No estoy segura pero creo que "de que" es "about" y solo "que" es "that"...

Seguro que existe el "de que" (sin acento)...


----------



## anthodocheio

¿Y no puedo decir ..por ejemplo..

"Estoy segura de que esto es lo correcto"?


Creo que entiendo cómo funciona pero no sé cómo explicarlo...


----------



## dasboot

dasboot said:


> Hello!
> Well, I'm no native speaker, but I believe that both sentences must use only "que" to join the clauses. It basically means "that." 1 would be "I was't sure that they had heard me."

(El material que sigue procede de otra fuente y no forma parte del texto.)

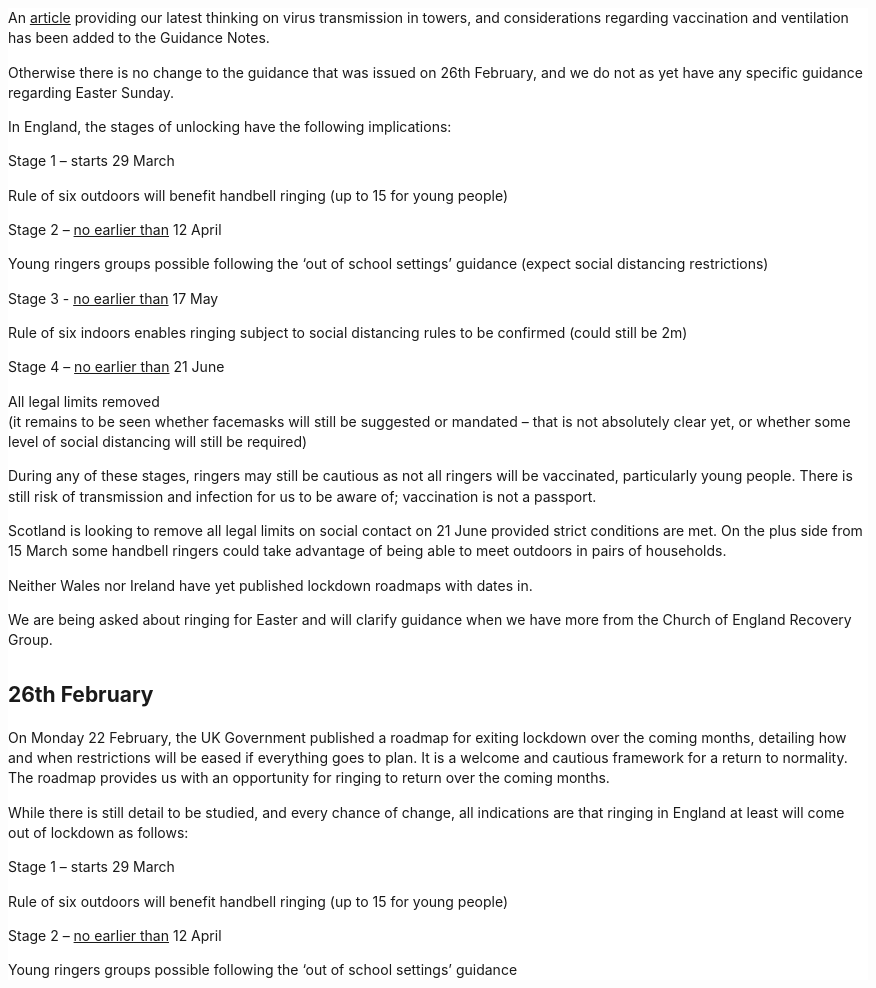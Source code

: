An <a href="/coronavirus/vaccination-and-virus-transmission-in-towers" target="_blank" rel="noreferrer noopener">article</a> providing our latest thinking on virus transmission in towers, and considerations regarding vaccination and ventilation has been added to the Guidance Notes.

Otherwise there is no change to the guidance that was issued on 26th February, and we do not as yet have any specific guidance regarding Easter Sunday.

In England, the stages of unlocking have the following implications:

Stage 1 – starts 29 March

Rule of six outdoors will benefit handbell ringing (up to 15 for young people)

Stage 2 – <u>no earlier than</u> 12 April

Young ringers groups possible following the ‘out of school settings’ guidance (expect social distancing restrictions)

Stage 3 - <u>no earlier than</u> 17 May

Rule of six indoors enables ringing subject to social distancing rules to be confirmed (could still be 2m)

Stage 4 – <u>no earlier than</u> 21 June

All legal limits removed<br />(it remains to be seen whether facemasks will still be suggested or mandated – that is not absolutely clear yet, or whether some level of social distancing will still be required)

During any of these stages, ringers may still be cautious as not all ringers will be vaccinated, particularly young people. There is still risk of transmission and infection for us to be aware of; vaccination is not a passport.

Scotland is looking to remove all legal limits on social contact on 21 June provided strict conditions are met. On the plus side from 15 March some handbell ringers could take advantage of being able to meet outdoors in pairs of households.

Neither Wales nor Ireland have yet published lockdown roadmaps with dates in.

We are being asked about ringing for Easter and will clarify guidance when we have more from the Church of England Recovery Group.

## 26th February

On Monday 22 February, the UK Government published a roadmap for exiting lockdown over the coming months, detailing how and when restrictions will be eased if everything goes to plan. It is a welcome and cautious framework for a return to normality. The roadmap provides us with an opportunity for ringing to return over the coming months.

While there is still detail to be studied, and every chance of change, all indications are that ringing in England at least will come out of lockdown as follows:

Stage 1 – starts 29 March

Rule of six outdoors will benefit handbell ringing (up to 15 for young people)

Stage 2 – <u>no earlier than</u> 12 April

Young ringers groups possible following the ‘out of school settings’ guidance

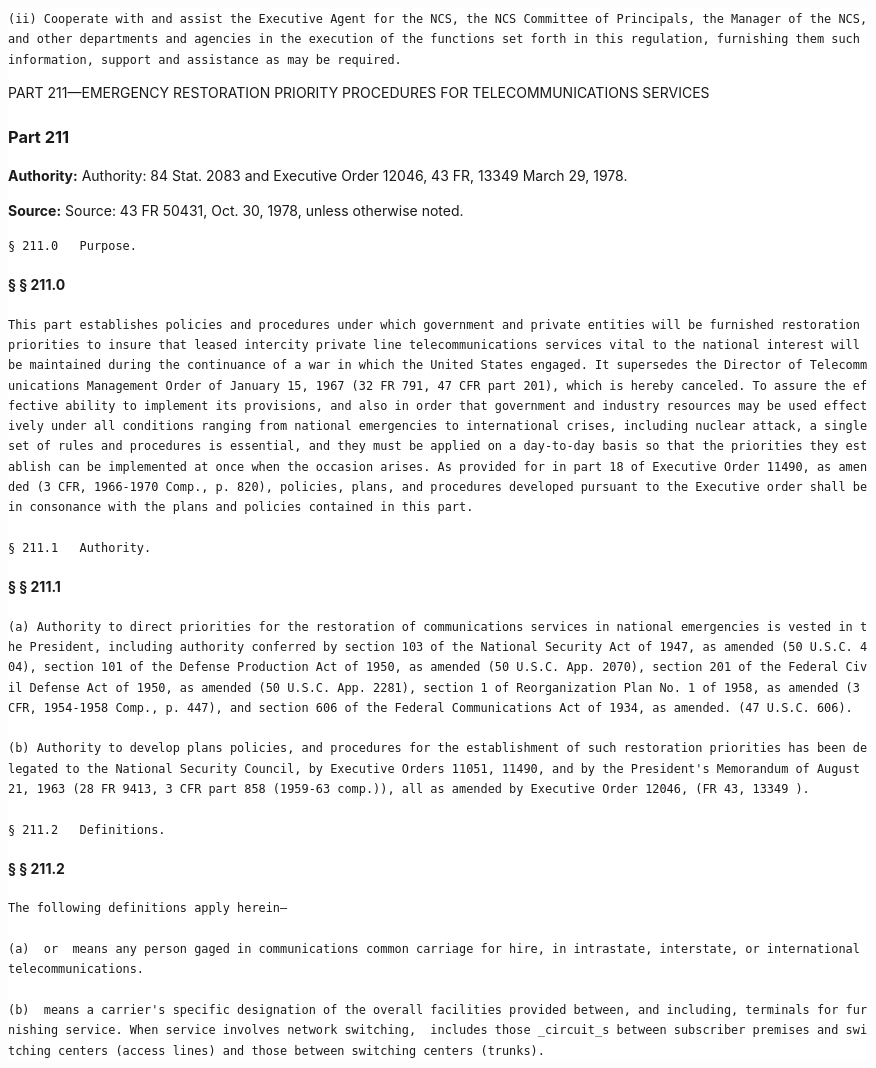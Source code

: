     (ii) Cooperate with and assist the Executive Agent for the NCS, the NCS Committee of Principals, the Manager of the NCS, and other departments and agencies in the execution of the functions set forth in this regulation, furnishing them such information, support and assistance as may be required.

  PART 211—EMERGENCY RESTORATION PRIORITY PROCEDURES FOR TELECOMMUNICATIONS SERVICES

### Part 211

**Authority:** Authority: 84 Stat. 2083 and Executive Order 12046, 43 FR, 13349  March 29, 1978.

**Source:** Source: 43 FR 50431, Oct. 30, 1978, unless otherwise noted.

    § 211.0   Purpose.

#### § § 211.0

    This part establishes policies and procedures under which government and private entities will be furnished restoration priorities to insure that leased intercity private line telecommunications services vital to the national interest will be maintained during the continuance of a war in which the United States engaged. It supersedes the Director of Telecommunications Management Order of January 15, 1967 (32 FR 791, 47 CFR part 201), which is hereby canceled. To assure the effective ability to implement its provisions, and also in order that government and industry resources may be used effectively under all conditions ranging from national emergencies to international crises, including nuclear attack, a single set of rules and procedures is essential, and they must be applied on a day-to-day basis so that the priorities they establish can be implemented at once when the occasion arises. As provided for in part 18 of Executive Order 11490, as amended (3 CFR, 1966-1970 Comp., p. 820), policies, plans, and procedures developed pursuant to the Executive order shall be in consonance with the plans and policies contained in this part.

    § 211.1   Authority.

#### § § 211.1

    (a) Authority to direct priorities for the restoration of communications services in national emergencies is vested in the President, including authority conferred by section 103 of the National Security Act of 1947, as amended (50 U.S.C. 404), section 101 of the Defense Production Act of 1950, as amended (50 U.S.C. App. 2070), section 201 of the Federal Civil Defense Act of 1950, as amended (50 U.S.C. App. 2281), section 1 of Reorganization Plan No. 1 of 1958, as amended (3 CFR, 1954-1958 Comp., p. 447), and section 606 of the Federal Communications Act of 1934, as amended. (47 U.S.C. 606).

    (b) Authority to develop plans policies, and procedures for the establishment of such restoration priorities has been delegated to the National Security Council, by Executive Orders 11051, 11490, and by the President's Memorandum of August 21, 1963 (28 FR 9413, 3 CFR part 858 (1959-63 comp.)), all as amended by Executive Order 12046, (FR 43, 13349 ).

    § 211.2   Definitions.

#### § § 211.2

    The following definitions apply herein—

    (a)  or  means any person gaged in communications common carriage for hire, in intrastate, interstate, or international telecommunications.

    (b)  means a carrier's specific designation of the overall facilities provided between, and including, terminals for furnishing service. When service involves network switching,  includes those _circuit_s between subscriber premises and switching centers (access lines) and those between switching centers (trunks).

Oops, I think i make a mistake regarding blackjt's first sentence: "seguro" in this case should be followed with "de que."

So here's my revised thoughts:

1. No estaba seguro *de que ellos me hubieran oí**do*. No estaba seguro *de ello*. (I wasn't sure *about it*.)

2. Nunca creía *que **é**l fuera presidente*. Nunca *lo* creía. (I never believed *it*.)


 
Are there any native speakers around to clarify?


----------



## anthodocheio

blackjt said:


> Una pregunta...si alguien me puede clarificar la diferencia entre "que" o de que" Y como voy a saber cuando usaria una por la otra. Por ejemplo,
> 
> 1. Yo no estaba seguro *de que* o *que* ellos me hubieran oido.
> 
> 2. Nunca creia yo *de que* o *que* el fuera presidente.
> 
> Gracias!!


 
A ver... (and the issue here is the english so I will make an efford in spanish.. A ver..)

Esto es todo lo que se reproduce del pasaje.